In a switch, USF playing catch up

Three short seasons ago, USF rejoiced following an overtime victory over Miami, proof once again the commuter school in Tampa could take down one of the traditional powers in the state.

Miami promptly fired coach Randy Shannon. Losing to USF? Simply unacceptable at a program with five national championships. Unacceptable at Florida State, too. The Noles also lost to USF, in 2009, in what turned out to be Bobby Bowden’s final season.

Those two victories stand as signature moments in USF history. But as the Bulls prepare to host No. 15 Miami on Saturday, there have been fewer moments to rejoice. USF is 0-3 for the first time in school history. Signature moments instead have become cringe-worthy moments.

Indeed, a program that once put up a billboard proclaiming itself a part of the "Big 4" in Florida has had little to brag about since that win over Miami.

To make matters worse, USF fans have had to watch bitter rival UCF -- just 90 miles down Interstate 4 in Orlando -- emerge as perhaps the second-best team in the American Athletic Conference. The Knights are off to their first 3-0 start as an FBS program and host No. 12 South Carolina on Saturday, fresh off a win at Penn State in Week 3.

The seeming flip-flop the programs have made is particularly stunning when you consider where USF has been. The Bulls once climbed as high as No. 2 in the national rankings, not UCF. They have the wins over Florida State and Miami, not UCF. They have the wins over UCF, too, dominating the nascent series 4-0 before the series ended in 2008.

In other words, USF always has lorded over UCF like the know-it-all big brother -- older, wiser and worldlier. For the first time, though, UCF is expected to be the overwhelming favorite to win when the teams play in Orlando on Thanksgiving weekend.

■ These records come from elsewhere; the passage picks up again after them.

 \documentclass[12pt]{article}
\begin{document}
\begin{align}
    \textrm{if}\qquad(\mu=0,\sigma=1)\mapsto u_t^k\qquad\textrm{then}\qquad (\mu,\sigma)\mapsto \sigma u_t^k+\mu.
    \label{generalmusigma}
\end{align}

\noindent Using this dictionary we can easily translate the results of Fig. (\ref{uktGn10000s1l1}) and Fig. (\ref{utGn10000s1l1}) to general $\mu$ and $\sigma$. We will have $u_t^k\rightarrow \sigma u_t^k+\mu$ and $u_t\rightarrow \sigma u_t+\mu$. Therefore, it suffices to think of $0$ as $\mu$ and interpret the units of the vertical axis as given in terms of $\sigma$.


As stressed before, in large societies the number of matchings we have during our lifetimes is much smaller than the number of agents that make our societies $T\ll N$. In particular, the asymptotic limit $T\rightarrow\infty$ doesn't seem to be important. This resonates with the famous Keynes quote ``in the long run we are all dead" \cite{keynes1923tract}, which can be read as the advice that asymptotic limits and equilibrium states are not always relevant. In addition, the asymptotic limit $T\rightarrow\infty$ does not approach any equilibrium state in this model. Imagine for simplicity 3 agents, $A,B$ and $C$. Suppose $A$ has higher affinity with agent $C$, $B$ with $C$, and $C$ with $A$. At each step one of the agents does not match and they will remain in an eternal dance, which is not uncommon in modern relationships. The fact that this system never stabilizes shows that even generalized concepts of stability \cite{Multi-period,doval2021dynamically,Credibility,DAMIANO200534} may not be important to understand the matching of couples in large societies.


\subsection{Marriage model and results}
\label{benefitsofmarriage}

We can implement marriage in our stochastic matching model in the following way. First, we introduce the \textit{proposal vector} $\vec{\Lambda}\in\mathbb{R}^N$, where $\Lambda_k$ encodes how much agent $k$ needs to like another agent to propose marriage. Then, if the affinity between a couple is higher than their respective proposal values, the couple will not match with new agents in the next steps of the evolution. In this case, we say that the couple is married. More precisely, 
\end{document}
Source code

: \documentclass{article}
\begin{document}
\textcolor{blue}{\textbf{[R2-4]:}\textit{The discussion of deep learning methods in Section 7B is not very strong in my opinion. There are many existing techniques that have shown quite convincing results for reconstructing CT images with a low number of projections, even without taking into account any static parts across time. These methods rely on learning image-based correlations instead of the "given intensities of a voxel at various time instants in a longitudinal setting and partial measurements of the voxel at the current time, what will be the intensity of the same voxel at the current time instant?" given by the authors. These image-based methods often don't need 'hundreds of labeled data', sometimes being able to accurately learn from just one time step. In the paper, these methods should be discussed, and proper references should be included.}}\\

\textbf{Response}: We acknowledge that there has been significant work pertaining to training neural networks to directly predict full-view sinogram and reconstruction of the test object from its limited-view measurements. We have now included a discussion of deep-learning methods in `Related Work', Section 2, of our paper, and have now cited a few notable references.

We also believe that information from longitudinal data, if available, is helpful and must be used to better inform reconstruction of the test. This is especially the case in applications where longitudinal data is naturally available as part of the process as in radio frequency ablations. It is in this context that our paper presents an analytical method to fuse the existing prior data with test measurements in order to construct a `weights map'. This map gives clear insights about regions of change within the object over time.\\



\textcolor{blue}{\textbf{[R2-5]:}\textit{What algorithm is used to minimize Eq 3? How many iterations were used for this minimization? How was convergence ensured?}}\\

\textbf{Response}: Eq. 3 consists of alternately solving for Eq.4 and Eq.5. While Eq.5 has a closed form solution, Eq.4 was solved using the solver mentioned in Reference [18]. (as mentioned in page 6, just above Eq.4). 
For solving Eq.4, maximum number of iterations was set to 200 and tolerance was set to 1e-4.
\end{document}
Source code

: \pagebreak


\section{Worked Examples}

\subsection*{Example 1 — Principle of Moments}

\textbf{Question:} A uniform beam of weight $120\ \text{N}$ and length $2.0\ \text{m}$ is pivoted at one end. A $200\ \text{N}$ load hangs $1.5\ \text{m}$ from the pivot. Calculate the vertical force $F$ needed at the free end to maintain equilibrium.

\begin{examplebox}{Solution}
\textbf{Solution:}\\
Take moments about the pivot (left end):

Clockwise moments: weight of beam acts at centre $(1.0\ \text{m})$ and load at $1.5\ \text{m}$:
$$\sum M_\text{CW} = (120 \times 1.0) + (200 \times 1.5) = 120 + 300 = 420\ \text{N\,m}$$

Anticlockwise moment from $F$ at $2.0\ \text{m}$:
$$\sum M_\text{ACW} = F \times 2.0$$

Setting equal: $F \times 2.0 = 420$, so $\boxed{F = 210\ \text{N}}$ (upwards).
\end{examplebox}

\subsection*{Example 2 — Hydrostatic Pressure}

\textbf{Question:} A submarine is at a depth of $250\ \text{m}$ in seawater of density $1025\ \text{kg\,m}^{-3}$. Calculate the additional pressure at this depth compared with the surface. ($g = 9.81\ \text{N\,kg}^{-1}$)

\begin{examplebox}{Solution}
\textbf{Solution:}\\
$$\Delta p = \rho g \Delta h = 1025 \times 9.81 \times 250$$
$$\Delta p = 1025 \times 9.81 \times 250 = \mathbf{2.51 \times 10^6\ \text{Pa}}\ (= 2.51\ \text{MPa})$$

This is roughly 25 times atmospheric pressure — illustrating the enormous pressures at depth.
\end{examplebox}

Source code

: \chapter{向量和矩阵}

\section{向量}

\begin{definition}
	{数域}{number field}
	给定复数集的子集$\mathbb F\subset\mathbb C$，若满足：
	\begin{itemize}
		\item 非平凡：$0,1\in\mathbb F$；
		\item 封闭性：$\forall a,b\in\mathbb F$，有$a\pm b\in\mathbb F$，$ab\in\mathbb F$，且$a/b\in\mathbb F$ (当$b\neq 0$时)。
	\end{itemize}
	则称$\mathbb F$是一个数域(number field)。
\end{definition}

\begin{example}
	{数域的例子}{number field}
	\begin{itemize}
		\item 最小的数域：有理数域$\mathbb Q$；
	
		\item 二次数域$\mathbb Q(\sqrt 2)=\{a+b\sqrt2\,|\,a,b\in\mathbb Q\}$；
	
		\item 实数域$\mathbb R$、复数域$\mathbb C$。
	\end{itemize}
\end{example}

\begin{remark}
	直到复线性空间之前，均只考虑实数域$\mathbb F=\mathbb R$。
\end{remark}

Nobody could have predicted that the last time they met. But nobody could have predicted the tumult that would unfold for the Bulls. USF is on its third coach since 2008, and a combination of coaching instability and indifference on the recruiting trail has severely hampered any progress toward building a championship team. It is now up to Willie Taggart to turn around the flagging fortunes.